Stored records:

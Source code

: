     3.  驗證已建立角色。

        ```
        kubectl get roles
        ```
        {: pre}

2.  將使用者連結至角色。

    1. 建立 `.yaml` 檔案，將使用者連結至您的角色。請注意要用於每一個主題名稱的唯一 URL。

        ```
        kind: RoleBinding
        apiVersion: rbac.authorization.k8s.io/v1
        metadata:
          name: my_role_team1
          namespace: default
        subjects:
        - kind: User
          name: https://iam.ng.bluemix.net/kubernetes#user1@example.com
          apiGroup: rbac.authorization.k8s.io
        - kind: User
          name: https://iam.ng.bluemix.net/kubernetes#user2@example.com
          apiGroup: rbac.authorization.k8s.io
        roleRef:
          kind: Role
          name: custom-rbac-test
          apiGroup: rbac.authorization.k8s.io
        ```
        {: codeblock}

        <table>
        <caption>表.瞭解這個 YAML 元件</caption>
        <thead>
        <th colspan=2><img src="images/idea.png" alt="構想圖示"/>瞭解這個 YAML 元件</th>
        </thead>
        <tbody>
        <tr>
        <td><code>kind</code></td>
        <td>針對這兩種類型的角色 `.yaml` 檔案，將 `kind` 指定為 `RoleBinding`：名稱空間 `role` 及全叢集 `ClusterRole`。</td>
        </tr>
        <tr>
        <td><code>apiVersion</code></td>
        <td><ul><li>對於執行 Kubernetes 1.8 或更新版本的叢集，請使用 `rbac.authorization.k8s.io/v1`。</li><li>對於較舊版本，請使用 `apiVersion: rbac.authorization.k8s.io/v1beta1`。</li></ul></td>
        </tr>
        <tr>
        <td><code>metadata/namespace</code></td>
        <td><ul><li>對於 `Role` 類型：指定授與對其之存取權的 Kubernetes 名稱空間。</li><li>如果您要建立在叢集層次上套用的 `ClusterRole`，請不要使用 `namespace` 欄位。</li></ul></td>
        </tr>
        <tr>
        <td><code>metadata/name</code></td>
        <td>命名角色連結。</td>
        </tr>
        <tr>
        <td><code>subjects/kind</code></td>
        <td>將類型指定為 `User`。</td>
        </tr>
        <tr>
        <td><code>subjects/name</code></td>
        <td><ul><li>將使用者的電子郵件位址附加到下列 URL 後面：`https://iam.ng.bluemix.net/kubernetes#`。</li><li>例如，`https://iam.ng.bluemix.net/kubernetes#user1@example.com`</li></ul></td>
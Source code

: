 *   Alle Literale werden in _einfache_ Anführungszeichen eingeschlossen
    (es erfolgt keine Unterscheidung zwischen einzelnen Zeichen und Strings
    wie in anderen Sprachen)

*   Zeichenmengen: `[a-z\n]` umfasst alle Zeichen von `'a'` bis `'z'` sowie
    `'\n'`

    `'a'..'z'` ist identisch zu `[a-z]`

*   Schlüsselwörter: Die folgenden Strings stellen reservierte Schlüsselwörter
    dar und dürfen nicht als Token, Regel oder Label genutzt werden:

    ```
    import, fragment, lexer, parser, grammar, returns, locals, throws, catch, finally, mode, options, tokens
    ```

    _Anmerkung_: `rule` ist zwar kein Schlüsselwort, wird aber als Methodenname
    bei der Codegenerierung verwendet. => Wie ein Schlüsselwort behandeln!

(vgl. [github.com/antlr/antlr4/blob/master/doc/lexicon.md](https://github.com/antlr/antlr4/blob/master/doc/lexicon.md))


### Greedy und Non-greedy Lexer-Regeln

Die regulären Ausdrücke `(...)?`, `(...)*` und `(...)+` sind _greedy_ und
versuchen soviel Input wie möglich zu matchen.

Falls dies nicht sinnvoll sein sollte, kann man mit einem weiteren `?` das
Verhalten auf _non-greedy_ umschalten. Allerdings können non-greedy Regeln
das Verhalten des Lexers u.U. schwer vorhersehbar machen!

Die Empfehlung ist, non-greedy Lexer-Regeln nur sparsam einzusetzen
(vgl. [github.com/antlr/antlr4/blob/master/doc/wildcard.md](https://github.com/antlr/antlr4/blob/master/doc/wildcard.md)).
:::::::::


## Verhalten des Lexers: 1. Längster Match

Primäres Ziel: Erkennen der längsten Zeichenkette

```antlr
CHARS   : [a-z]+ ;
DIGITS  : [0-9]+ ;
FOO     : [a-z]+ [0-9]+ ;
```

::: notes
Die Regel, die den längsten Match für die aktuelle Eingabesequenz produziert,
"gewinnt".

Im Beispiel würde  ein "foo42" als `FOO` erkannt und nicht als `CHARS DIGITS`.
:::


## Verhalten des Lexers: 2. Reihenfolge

## Try it
Transcribe the records exactly as they appear.

## Result of this task
Source code

:     3.  驗證已建立角色。

        ```
        kubectl get roles
        ```
        {: pre}

2.  將使用者連結至角色。

    1. 建立 `.yaml` 檔案，將使用者連結至您的角色。請注意要用於每一個主題名稱的唯一 URL。

        ```
        kind: RoleBinding
        apiVersion: rbac.authorization.k8s.io/v1
        metadata:
          name: my_role_team1
          namespace: default
        subjects:
        - kind: User
          name: https://iam.ng.bluemix.net/kubernetes#user1@example.com
          apiGroup: rbac.authorization.k8s.io
        - kind: User
          name: https://iam.ng.bluemix.net/kubernetes#user2@example.com
          apiGroup: rbac.authorization.k8s.io
        roleRef:
          kind: Role
          name: custom-rbac-test
          apiGroup: rbac.authorization.k8s.io
        ```
        {: codeblock}

        <table>
        <caption>表.瞭解這個 YAML 元件</caption>
        <thead>
        <th colspan=2><img src="images/idea.png" alt="構想圖示"/>瞭解這個 YAML 元件</th>
        </thead>
        <tbody>
        <tr>
        <td><code>kind</code></td>
        <td>針對這兩種類型的角色 `.yaml` 檔案，將 `kind` 指定為 `RoleBinding`：名稱空間 `role` 及全叢集 `ClusterRole`。</td>
        </tr>
        <tr>
        <td><code>apiVersion</code></td>
        <td><ul><li>對於執行 Kubernetes 1.8 或更新版本的叢集，請使用 `rbac.authorization.k8s.io/v1`。</li><li>對於較舊版本，請使用 `apiVersion: rbac.authorization.k8s.io/v1beta1`。</li></ul></td>
        </tr>
        <tr>
        <td><code>metadata/namespace</code></td>
        <td><ul><li>對於 `Role` 類型：指定授與對其之存取權的 Kubernetes 名稱空間。</li><li>如果您要建立在叢集層次上套用的 `ClusterRole`，請不要使用 `namespace` 欄位。</li></ul></td>
        </tr>
        <tr>
        <td><code>metadata/name</code></td>
        <td>命名角色連結。</td>
        </tr>
        <tr>
        <td><code>subjects/kind</code></td>
        <td>將類型指定為 `User`。</td>
        </tr>
        <tr>
        <td><code>subjects/name</code></td>
        <td><ul><li>將使用者的電子郵件位址附加到下列 URL 後面：`https://iam.ng.bluemix.net/kubernetes#`。</li><li>例如，`https://iam.ng.bluemix.net/kubernetes#user1@example.com`</li></ul></td>
Source code

: *   Alle Literale werden in _einfache_ Anführungszeichen eingeschlossen
    (es erfolgt keine Unterscheidung zwischen einzelnen Zeichen und Strings
    wie in anderen Sprachen)

*   Zeichenmengen: `[a-z\n]` umfasst alle Zeichen von `'a'` bis `'z'` sowie
    `'\n'`

    `'a'..'z'` ist identisch zu `[a-z]`

*   Schlüsselwörter: Die folgenden Strings stellen reservierte Schlüsselwörter
    dar und dürfen nicht als Token, Regel oder Label genutzt werden:

    ```
    import, fragment, lexer, parser, grammar, returns, locals, throws, catch, finally, mode, options, tokens
    ```

    _Anmerkung_: `rule` ist zwar kein Schlüsselwort, wird aber als Methodenname
    bei der Codegenerierung verwendet. => Wie ein Schlüsselwort behandeln!

(vgl. [github.com/antlr/antlr4/blob/master/doc/lexicon.md](https://github.com/antlr/antlr4/blob/master/doc/lexicon.md))


### Greedy und Non-greedy Lexer-Regeln

Die regulären Ausdrücke `(...)?`, `(...)*` und `(...)+` sind _greedy_ und
versuchen soviel Input wie möglich zu matchen.

Falls dies nicht sinnvoll sein sollte, kann man mit einem weiteren `?` das
Verhalten auf _non-greedy_ umschalten. Allerdings können non-greedy Regeln
das Verhalten des Lexers u.U. schwer vorhersehbar machen!

Die Empfehlung ist, non-greedy Lexer-Regeln nur sparsam einzusetzen
(vgl. [github.com/antlr/antlr4/blob/master/doc/wildcard.md](https://github.com/antlr/antlr4/blob/master/doc/wildcard.md)).
:::::::::


## Verhalten des Lexers: 1. Längster Match

Primäres Ziel: Erkennen der längsten Zeichenkette

```antlr
CHARS   : [a-z]+ ;
DIGITS  : [0-9]+ ;
FOO     : [a-z]+ [0-9]+ ;
```

::: notes
Die Regel, die den längsten Match für die aktuelle Eingabesequenz produziert,
"gewinnt".

Im Beispiel würde  ein "foo42" als `FOO` erkannt und nicht als `CHARS DIGITS`.
:::


## Verhalten des Lexers: 2. Reihenfolge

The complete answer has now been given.